[Opening DATA EXTRACTS section]

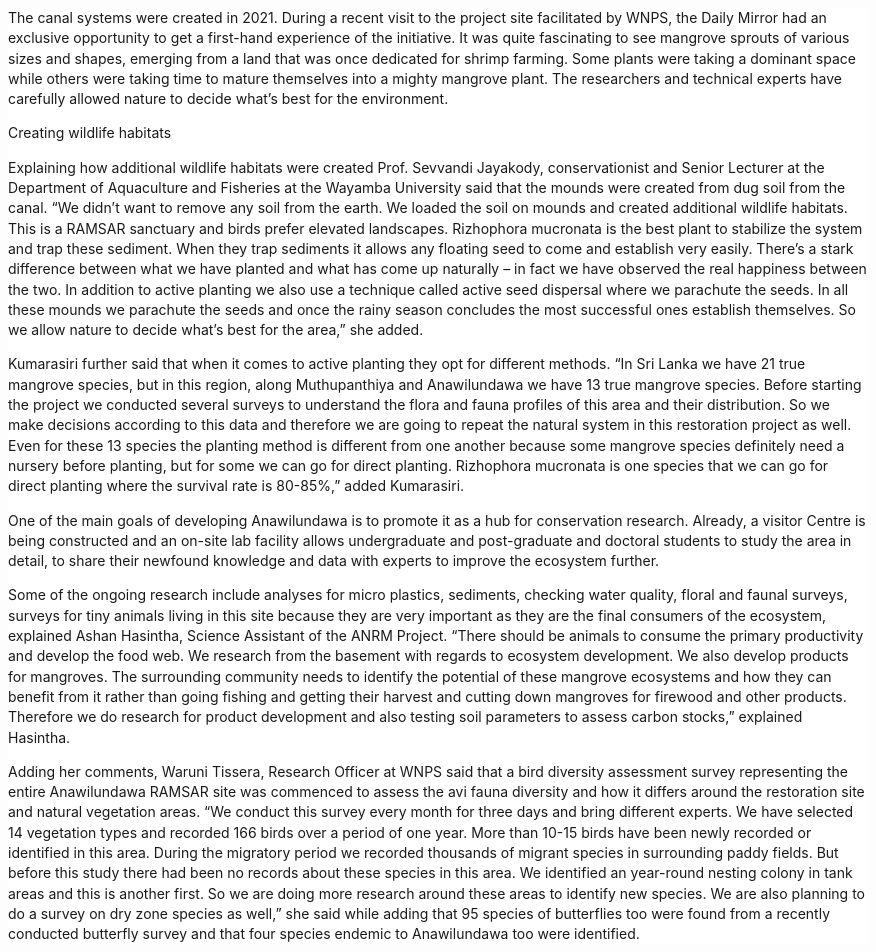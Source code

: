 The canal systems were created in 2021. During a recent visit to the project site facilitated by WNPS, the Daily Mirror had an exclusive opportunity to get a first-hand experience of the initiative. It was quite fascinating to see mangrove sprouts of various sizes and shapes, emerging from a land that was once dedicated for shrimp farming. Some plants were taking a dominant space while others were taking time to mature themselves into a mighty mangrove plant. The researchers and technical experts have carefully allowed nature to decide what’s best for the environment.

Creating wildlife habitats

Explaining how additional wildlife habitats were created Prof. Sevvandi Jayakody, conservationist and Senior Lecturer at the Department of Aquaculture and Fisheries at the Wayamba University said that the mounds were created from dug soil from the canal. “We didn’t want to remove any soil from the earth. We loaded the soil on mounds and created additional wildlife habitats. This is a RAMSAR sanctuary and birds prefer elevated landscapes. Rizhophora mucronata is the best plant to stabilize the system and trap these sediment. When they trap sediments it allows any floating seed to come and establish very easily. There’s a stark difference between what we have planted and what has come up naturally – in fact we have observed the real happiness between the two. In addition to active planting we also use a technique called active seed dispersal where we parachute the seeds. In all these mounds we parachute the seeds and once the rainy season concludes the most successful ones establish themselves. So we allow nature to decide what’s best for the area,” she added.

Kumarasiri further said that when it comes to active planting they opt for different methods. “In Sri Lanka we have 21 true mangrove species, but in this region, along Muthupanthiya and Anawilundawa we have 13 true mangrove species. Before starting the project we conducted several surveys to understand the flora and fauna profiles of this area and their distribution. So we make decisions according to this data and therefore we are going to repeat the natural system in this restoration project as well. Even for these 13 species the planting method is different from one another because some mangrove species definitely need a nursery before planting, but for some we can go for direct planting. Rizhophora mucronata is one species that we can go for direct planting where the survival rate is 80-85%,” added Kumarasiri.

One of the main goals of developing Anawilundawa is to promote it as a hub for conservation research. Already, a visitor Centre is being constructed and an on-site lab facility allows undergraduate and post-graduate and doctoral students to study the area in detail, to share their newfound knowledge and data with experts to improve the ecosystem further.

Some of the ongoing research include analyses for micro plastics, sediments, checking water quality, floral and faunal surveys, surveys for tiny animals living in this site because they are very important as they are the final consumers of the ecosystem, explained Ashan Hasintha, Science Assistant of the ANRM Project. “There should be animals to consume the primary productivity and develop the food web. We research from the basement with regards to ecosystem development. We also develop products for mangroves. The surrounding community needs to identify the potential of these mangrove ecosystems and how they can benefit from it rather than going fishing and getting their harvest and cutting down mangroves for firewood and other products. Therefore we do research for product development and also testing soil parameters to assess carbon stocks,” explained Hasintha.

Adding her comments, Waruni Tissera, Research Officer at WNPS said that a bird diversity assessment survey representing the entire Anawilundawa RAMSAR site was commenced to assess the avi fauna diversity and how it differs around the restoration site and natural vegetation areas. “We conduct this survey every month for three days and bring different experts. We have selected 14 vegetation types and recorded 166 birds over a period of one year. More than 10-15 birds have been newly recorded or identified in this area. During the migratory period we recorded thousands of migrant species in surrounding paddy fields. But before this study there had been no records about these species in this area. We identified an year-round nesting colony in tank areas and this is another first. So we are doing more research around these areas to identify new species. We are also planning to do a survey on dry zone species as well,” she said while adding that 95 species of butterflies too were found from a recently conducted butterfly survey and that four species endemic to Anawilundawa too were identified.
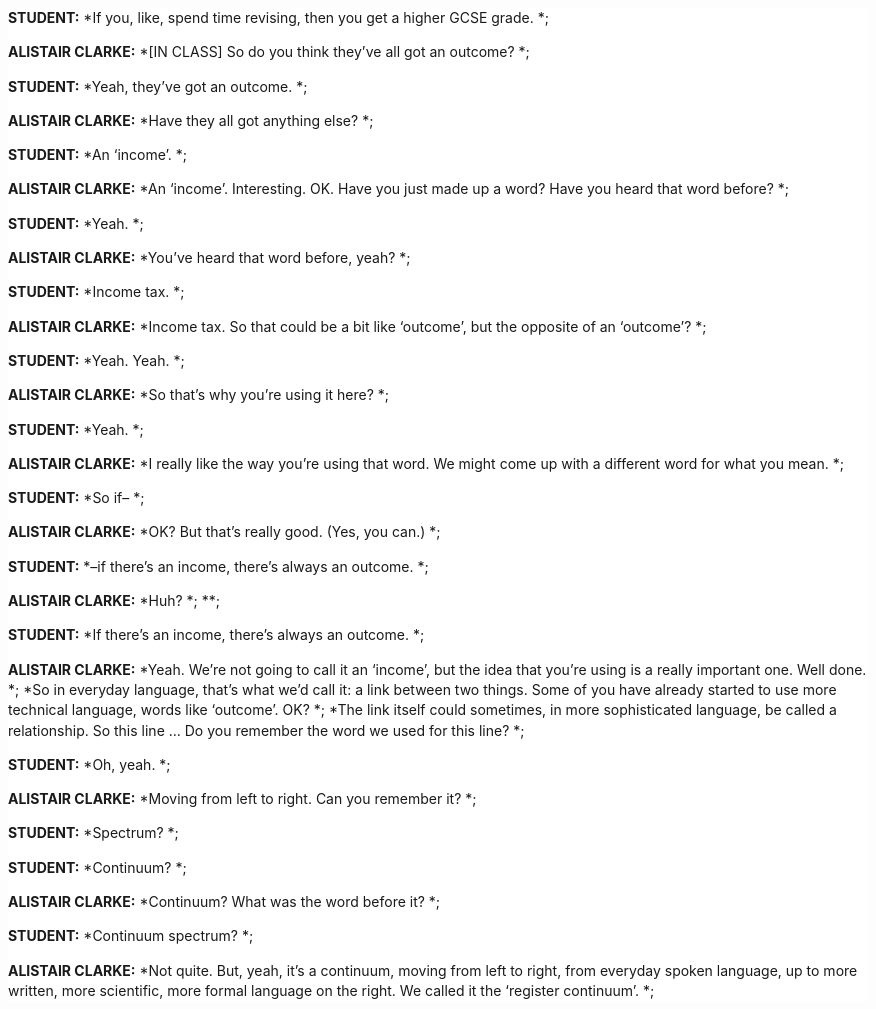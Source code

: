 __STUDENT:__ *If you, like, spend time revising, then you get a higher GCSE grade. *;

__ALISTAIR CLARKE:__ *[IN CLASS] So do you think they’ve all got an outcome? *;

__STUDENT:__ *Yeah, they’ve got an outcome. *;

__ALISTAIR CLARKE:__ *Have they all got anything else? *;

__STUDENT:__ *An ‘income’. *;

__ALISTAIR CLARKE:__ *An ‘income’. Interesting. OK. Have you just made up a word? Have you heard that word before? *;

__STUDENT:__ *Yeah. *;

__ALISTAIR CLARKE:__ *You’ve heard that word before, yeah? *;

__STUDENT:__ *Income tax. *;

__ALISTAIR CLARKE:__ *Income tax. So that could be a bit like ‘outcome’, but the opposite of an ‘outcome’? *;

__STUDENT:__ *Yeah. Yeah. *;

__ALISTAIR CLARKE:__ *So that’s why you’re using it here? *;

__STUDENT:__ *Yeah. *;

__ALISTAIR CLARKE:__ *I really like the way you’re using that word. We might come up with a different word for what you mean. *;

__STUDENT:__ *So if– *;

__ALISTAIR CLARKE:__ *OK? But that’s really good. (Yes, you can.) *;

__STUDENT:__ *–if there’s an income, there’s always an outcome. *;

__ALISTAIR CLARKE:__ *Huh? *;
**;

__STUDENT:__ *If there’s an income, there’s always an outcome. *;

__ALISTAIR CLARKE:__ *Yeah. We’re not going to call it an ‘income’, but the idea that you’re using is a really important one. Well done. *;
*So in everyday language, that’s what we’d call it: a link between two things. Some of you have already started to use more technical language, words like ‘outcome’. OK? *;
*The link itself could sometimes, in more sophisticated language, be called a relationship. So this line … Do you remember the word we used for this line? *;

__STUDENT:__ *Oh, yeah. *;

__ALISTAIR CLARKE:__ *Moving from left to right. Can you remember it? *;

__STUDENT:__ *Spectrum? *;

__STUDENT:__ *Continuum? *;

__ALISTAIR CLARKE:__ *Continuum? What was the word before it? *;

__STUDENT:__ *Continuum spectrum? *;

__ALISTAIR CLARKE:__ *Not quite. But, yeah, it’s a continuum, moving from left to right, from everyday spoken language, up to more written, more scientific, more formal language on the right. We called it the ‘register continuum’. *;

[Closing DATA EXTRACTS section]

◆ DIRECTIONS ◆
A complete answer gives every line of the data that includes "really".

◆ SOLUTION TO THE PROBLEM ◆
__ALISTAIR CLARKE:__ *I really like the way you’re using that word. We might come up with a different word for what you mean. *;
__ALISTAIR CLARKE:__ *OK? But that’s really good. (Yes, you can.) *;
__ALISTAIR CLARKE:__ *Yeah. We’re not going to call it an ‘income’, but the idea that you’re using is a really important one. Well done. *;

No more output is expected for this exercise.